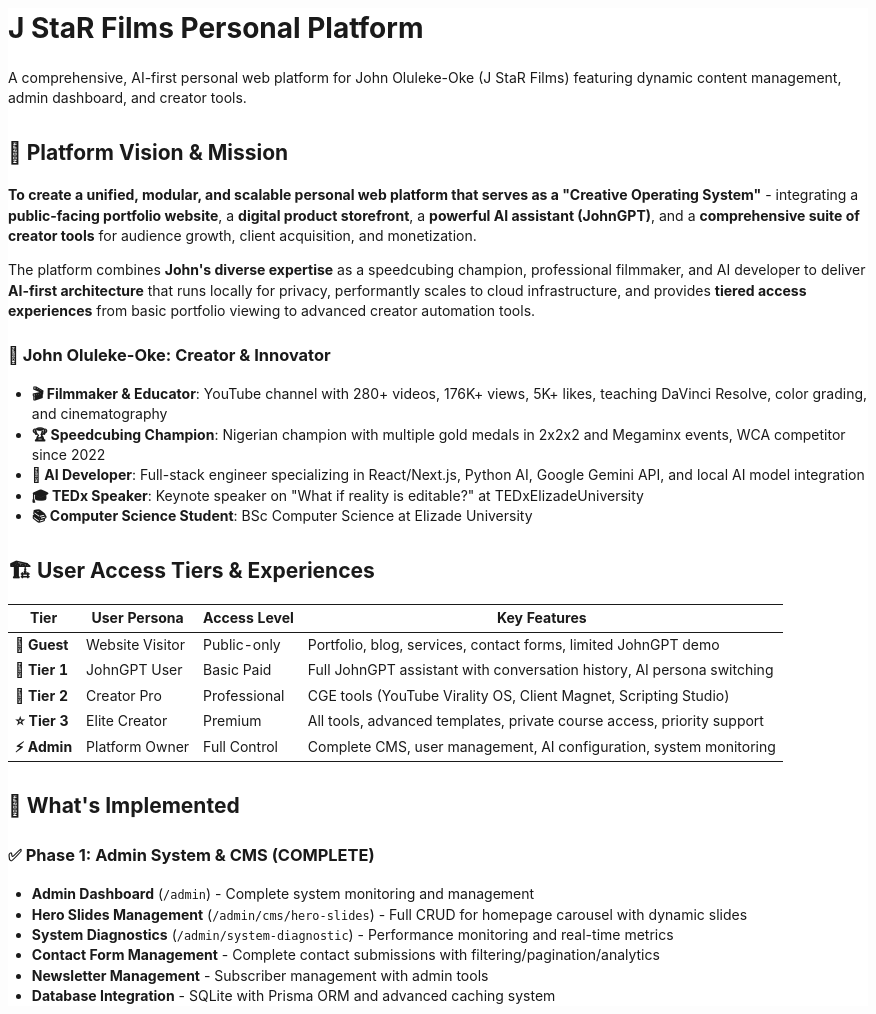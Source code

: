 # J StaR Films Personal Platform

A comprehensive, AI-first personal web platform for John Oluleke-Oke (J StaR Films) featuring dynamic content management, admin dashboard, and creator tools.

## 🎯 **Platform Vision & Mission**

**To create a unified, modular, and scalable personal web platform that serves as a "Creative Operating System"** - integrating a **public-facing portfolio website**, a **digital product storefront**, a **powerful AI assistant (JohnGPT)**, and a **comprehensive suite of creator tools** for audience growth, client acquisition, and monetization.

The platform combines **John's diverse expertise** as a speedcubing champion, professional filmmaker, and AI developer to deliver **AI-first architecture** that runs locally for privacy, performantly scales to cloud infrastructure, and provides **tiered access experiences** from basic portfolio viewing to advanced creator automation tools.

### 🌟 **John Oluleke-Oke: Creator & Innovator**
- **🎬 Filmmaker & Educator**: YouTube channel with 280+ videos, 176K+ views, 5K+ likes, teaching DaVinci Resolve, color grading, and cinematography
- **🏆 Speedcubing Champion**: Nigerian champion with multiple gold medals in 2x2x2 and Megaminx events, WCA competitor since 2022
- **🤖 AI Developer**: Full-stack engineer specializing in React/Next.js, Python AI, Google Gemini API, and local AI model integration
- **🎓 TEDx Speaker**: Keynote speaker on "What if reality is editable?" at TEDxElizadeUniversity
- **📚 Computer Science Student**: BSc Computer Science at Elizade University

## 🏗️ **User Access Tiers & Experiences**

| Tier | User Persona | Access Level | Key Features |
|------|--------------|--------------|--------------|
| **👥 Guest** | Website Visitor | Public-only | Portfolio, blog, services, contact forms, limited JohnGPT demo |
| **🤖 Tier 1** | JohnGPT User | Basic Paid | Full JohnGPT assistant with conversation history, AI persona switching |
| **🎯 Tier 2** | Creator Pro | Professional | CGE tools (YouTube Virality OS, Client Magnet, Scripting Studio) |
| **⭐ Tier 3** | Elite Creator | Premium | All tools, advanced templates, private course access, priority support |
| **⚡ Admin** | Platform Owner | Full Control | Complete CMS, user management, AI configuration, system monitoring |

## 🎯 **What's Implemented**

### ✅ **Phase 1: Admin System & CMS (COMPLETE)**
- **Admin Dashboard** (`/admin`) - Complete system monitoring and management
- **Hero Slides Management** (`/admin/cms/hero-slides`) - Full CRUD for homepage carousel with dynamic slides
- **System Diagnostics** (`/admin/system-diagnostic`) - Performance monitoring and real-time metrics
- **Contact Form Management** - Complete contact submissions with filtering/pagination/analytics
- **Newsletter Management** - Subscriber management with admin tools
- **Database Integration** - SQLite with Prisma ORM and advanced caching system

_YOUR ASSIGNMENT:_
Scan the lines above, and whenever one holds the string "comprehensive", copy it.

_YOUR RESPONSE:_
A comprehensive, AI-first personal web platform for John Oluleke-Oke (J StaR Films) featuring dynamic content management, admin dashboard, and creator tools.
**To create a unified, modular, and scalable personal web platform that serves as a "Creative Operating System"** - integrating a **public-facing portfolio website**, a **digital product storefront**, a **powerful AI assistant (JohnGPT)**, and a **comprehensive suite of creator tools** for audience growth, client acquisition, and monetization.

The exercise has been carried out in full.